*ACTIVITY*
Return the listing below exactly as it stands. Pictures stay out.

[Start of Attachment]

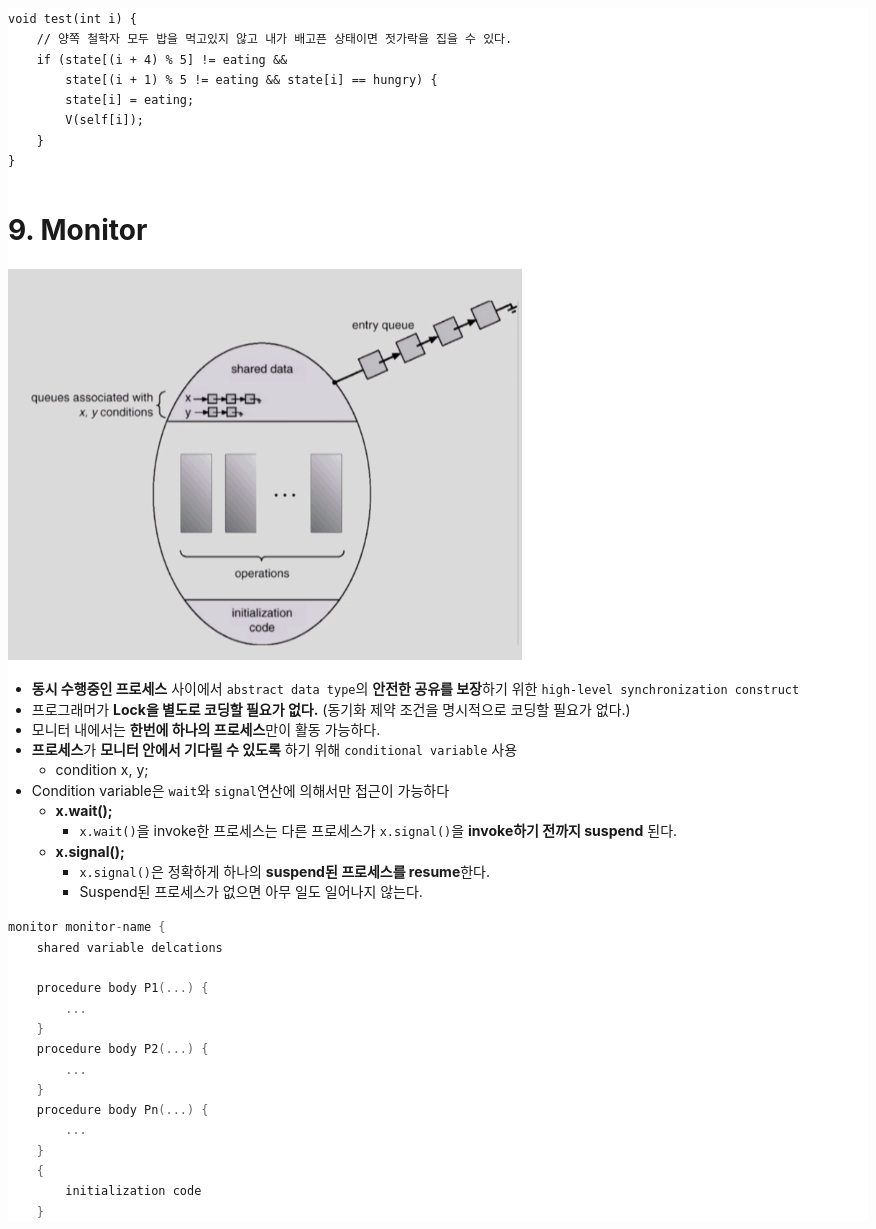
 ```
void test(int i) {
    // 양쪽 철학자 모두 밥을 먹고있지 않고 내가 배고픈 상태이면 젓가락을 집을 수 있다.
    if (state[(i + 4) % 5] != eating &&
        state[(i + 1) % 5 != eating && state[i] == hungry) {
        state[i] = eating;
        V(self[i]);
    }
}
```

# 9. Monitor

![monitor](./img/ch06_monitor.png)

- **동시 수행중인 프로세스** 사이에서 `abstract data type`의 **안전한 공유를 보장**하기 위한 `high-level synchronization construct`
- 프로그래머가 **Lock을 별도로 코딩할 필요가 없다.** (동기화 제약 조건을 명시적으로 코딩할 필요가 없다.)
- 모니터 내에서는 **한번에 하나의 프로세스**만이 활동 가능하다.
- **프로세스**가 **모니터 안에서 기다릴 수 있도록** 하기 위해 `conditional variable` 사용
  - condition x, y;
- Condition variable은 `wait`와 `signal`연산에 의해서만 접근이 가능하다
  - **x.wait();**
    - `x.wait()`을 invoke한 프로세스는 다른 프로세스가 `x.signal()`을 **invoke하기 전까지 suspend** 된다.
  - **x.signal();**
    - `x.signal()`은 정확하게 하나의 **suspend된 프로세스를 resume**한다.
    - Suspend된 프로세스가 없으면 아무 일도 일어나지 않는다.

```c
monitor monitor-name {
    shared variable delcations
    
    procedure body P1(...) {
        ...
    }
    procedure body P2(...) {
        ...
    }
    procedure body Pn(...) {
        ...
    }
    {
        initialization code
    }
```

[End of Attachment]

*TASK RESULT*
 ```
void test(int i) {
    // 양쪽 철학자 모두 밥을 먹고있지 않고 내가 배고픈 상태이면 젓가락을 집을 수 있다.
    if (state[(i + 4) % 5] != eating &&
        state[(i + 1) % 5 != eating && state[i] == hungry) {
        state[i] = eating;
        V(self[i]);
    }
}
```

# 9. Monitor

![monitor](./img/ch06_monitor.png)

- **동시 수행중인 프로세스** 사이에서 `abstract data type`의 **안전한 공유를 보장**하기 위한 `high-level synchronization construct`
- 프로그래머가 **Lock을 별도로 코딩할 필요가 없다.** (동기화 제약 조건을 명시적으로 코딩할 필요가 없다.)
- 모니터 내에서는 **한번에 하나의 프로세스**만이 활동 가능하다.
- **프로세스**가 **모니터 안에서 기다릴 수 있도록** 하기 위해 `conditional variable` 사용
  - condition x, y;
- Condition variable은 `wait`와 `signal`연산에 의해서만 접근이 가능하다
  - **x.wait();**
    - `x.wait()`을 invoke한 프로세스는 다른 프로세스가 `x.signal()`을 **invoke하기 전까지 suspend** 된다.
  - **x.signal();**
    - `x.signal()`은 정확하게 하나의 **suspend된 프로세스를 resume**한다.
    - Suspend된 프로세스가 없으면 아무 일도 일어나지 않는다.

```c
monitor monitor-name {
    shared variable delcations
    
    procedure body P1(...) {
        ...
    }
    procedure body P2(...) {
        ...
    }
    procedure body Pn(...) {
        ...
    }
    {
        initialization code
    }
```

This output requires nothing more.